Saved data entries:
═══
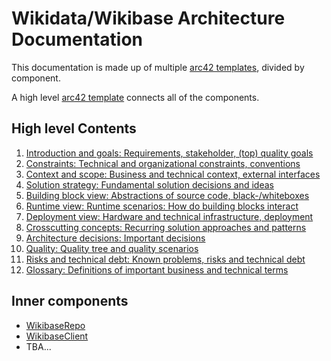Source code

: # Wikidata/Wikibase Architecture Documentation

This documentation is made up of multiple [arc42 templates](https://docs.arc42.org/home/), divided by component.

A high level [arc42 template](https://docs.arc42.org/home/) connects all of the components.

## High level Contents

1. [Introduction and goals: Requirements, stakeholder, (top) quality goals](./01-Introduction_and_Goals.md)
2. [Constraints: Technical and organizational constraints, conventions](./02-Architecture_Constraints.md)
3. [Context and scope: Business and technical context, external interfaces](./03-Context_and_Scope.md)
4. [Solution strategy: Fundamental solution decisions and ideas](./04-Solution_Strategy.md)
5. [Building block view: Abstractions of source code, black-/whiteboxes](./05-Building_Block_View.md)
6. [Runtime view: Runtime scenarios: How do building blocks interact](./06-Runtime_View.md)
7. [Deployment view: Hardware and technical infrastructure, deployment](./07-Deployment_View.md)
8. [Crosscutting concepts: Recurring solution approaches and patterns](./08-Concepts.md)
9. [Architecture decisions: Important decisions](./09-Architecture_Decisions.md)
10. [Quality: Quality tree and quality scenarios](./10-Quality.md)
11. [Risks and technical debt: Known problems, risks and technical debt](./11-Risks_and_Technical_Debt.md)
12. [Glossary: Definitions of important business and technical terms](./12-Glossary.md)

## Inner components

- [WikibaseRepo](./components/WikibaseRepo)
- [WikibaseClient](./components/WikibaseClient)
- TBA...
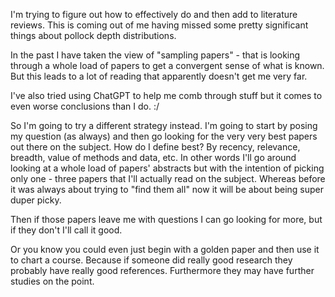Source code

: I'm trying to figure out how to effectively do and then add to literature reviews. This is coming out of me having missed some pretty significant things about pollock depth distributions. 

In the past I have taken the view of "sampling papers" - that is looking through a whole load of papers to get a convergent sense of what is known. But this leads to a lot of reading that apparently doesn't get me very far. 

I've also tried using ChatGPT to help me comb through stuff but it comes to even worse conclusions than I do. :/ 

So I'm going to try a different strategy instead. I'm going to start by posing my question (as always) and then go looking for the very very best papers out there on the subject. How do I define best? By recency, relevance, breadth, value of methods and data, etc. In other words I'll go around looking at a whole load of papers' abstracts but with the intention of picking only one - three papers that I'll actually read on the subject. Whereas before it was always about trying to "find them all" now it will be about being super duper picky. 

Then if those papers leave me with questions I can go looking for more, but if they don't I'll call it good. 

Or you know you could even just begin with a golden paper and then use it to chart a course. Because if someone did really good research they probably have really good references. Furthermore they may have further studies on the point. 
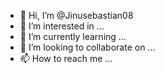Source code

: - 👋 Hi, I’m @Jinusebastian08
- 👀 I’m interested in ...
- 🌱 I’m currently learning ...
- 💞️ I’m looking to collaborate on ...
- 📫 How to reach me ...

<!---
Jinusebastian08/Jinusebastian08 is a ✨ special ✨ repository because its `README.md` (this file) appears on your GitHub profile.
You can click the Preview link to take a look at your changes.
--->
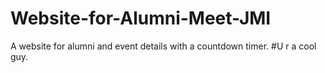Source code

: # Website-for-Alumni-Meet-JMI
A website for alumni and event details with a countdown timer.
#U r a cool guy.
═══
What to work on: Some lines above may contain the string "components". State how many of them the records have, and nothing more.

Response below: 4